## What to work on
Each line of the records containing "images" is to be copied out and returned.

## Records provided
***

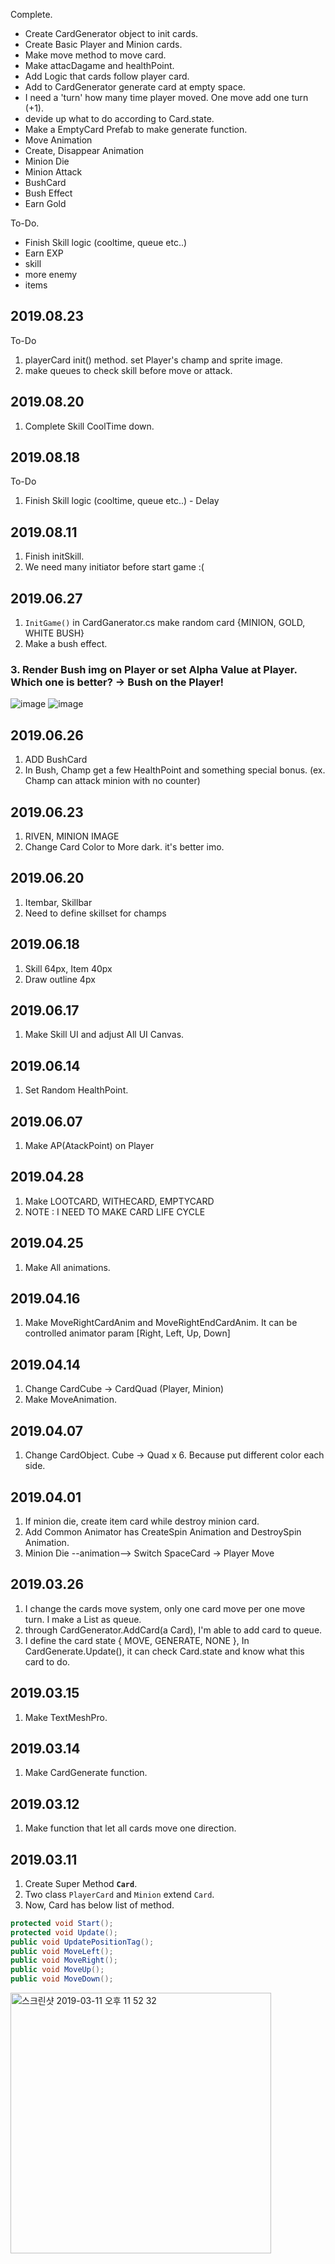 Complete. 
- Create CardGenerator object to init cards.  
- Create Basic Player and Minion cards.  
- Make move method to move card.  
- Make attacDagame and healthPoint.  
- Add Logic that cards follow player card.  
- Add to CardGenerator generate card at empty space.  
- I need a 'turn' how many time player moved. One move add one turn (+1).
- devide up what to do according to Card.state.
- Make a EmptyCard Prefab to make generate function.
- Move Animation
- Create, Disappear Animation
- Minion Die
- Minion Attack
- BushCard
- Bush Effect
- Earn Gold


To-Do. 
  - Finish Skill logic (cooltime, queue etc..)
  - Earn EXP
  - skill
  - more enemy
  - items

## 2019.08.23
To-Do
1. playerCard init() method. set Player's champ and sprite image.
2. make queues to check skill before move or attack.

## 2019.08.20
1. Complete Skill CoolTime down.

## 2019.08.18
To-Do
1. Finish Skill logic (cooltime, queue etc..) - Delay


## 2019.08.11
1. Finish initSkill. 
2. We need many initiator before start game :(

## 2019.06.27
1. `InitGame()` in CardGanerator.cs make random card {MINION, GOLD, WHITE BUSH}
2. Make a bush effect.
### 3. Render Bush img on Player or set Alpha Value at Player. Which one is better? -> Bush on the Player!

![image](https://user-images.githubusercontent.com/14961794/60269834-292cf880-992a-11e9-8b23-ae3a2b880d63.png)
![image](https://user-images.githubusercontent.com/14961794/60273973-33eb8b80-9932-11e9-8819-86652d8ccc6a.png)

## 2019.06.26
1. ADD BushCard
2. In Bush, Champ get a few HealthPoint and something special bonus. (ex. Champ can attack minion with no counter)

## 2019.06.23
1. RIVEN, MINION IMAGE
2. Change Card Color to More dark. it's better imo.

## 2019.06.20
1. Itembar, Skillbar
2. Need to define skillset for champs

## 2019.06.18
1. Skill 64px, Item 40px
2. Draw outline 4px

## 2019.06.17
1. Make Skill UI and adjust All UI Canvas.

## 2019.06.14
1. Set Random HealthPoint.

## 2019.06.07
1. Make AP(AtackPoint) on Player

## 2019.04.28
1. Make LOOTCARD, WITHECARD, EMPTYCARD
2. NOTE : I NEED TO MAKE CARD LIFE CYCLE

## 2019.04.25
1. Make All animations.

## 2019.04.16
1. Make MoveRightCardAnim and MoveRightEndCardAnim. It can be controlled animator param [Right, Left, Up, Down] 

## 2019.04.14
1. Change CardCube -> CardQuad (Player, Minion)
2. Make MoveAnimation.

## 2019.04.07
1. Change CardObject. Cube -> Quad x 6. Because put different color each side.

## 2019.04.01
1. If minion die, create item card while destroy minion card. 
2. Add Common Animator has CreateSpin Animation and DestroySpin Animation.
3. Minion Die --animation--> Switch SpaceCard -> Player Move

## 2019.03.26
1. I change the cards move system, only one card move per one move turn. I make a List<Card> as queue.  
2. through CardGenerator.AddCard(a Card), I'm able to add card to queue.
3. I define the card state { MOVE, GENERATE, NONE }, In CardGenerate.Update(), it can check Card.state and know what this card to do.

## 2019.03.15
1. Make TextMeshPro.

## 2019.03.14
1. Make CardGenerate function.

## 2019.03.12
1. Make function that let all cards move one direction.


## 2019.03.11
1. Create Super Method __`Card`__. 
2. Two class `PlayerCard` and `Minion` extend `Card`.
3. Now, Card has below list of method.
```C#
protected void Start();
protected void Update();
public void UpdatePositionTag();
public void MoveLeft();
public void MoveRight();
public void MoveUp();
public void MoveDown();
```

<img width="417" alt="스크린샷 2019-03-11 오후 11 52 32" src="https://user-images.githubusercontent.com/14961794/54133071-c25a0100-4458-11e9-8986-3524e46d95c9.png">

***

## Task answer
![image](https://user-images.githubusercontent.com/14961794/60269834-292cf880-992a-11e9-8b23-ae3a2b880d63.png)
![image](https://user-images.githubusercontent.com/14961794/60273973-33eb8b80-9932-11e9-8819-86652d8ccc6a.png)
<img width="417" alt="스크린샷 2019-03-11 오후 11 52 32" src="https://user-images.githubusercontent.com/14961794/54133071-c25a0100-4458-11e9-8986-3524e46d95c9.png">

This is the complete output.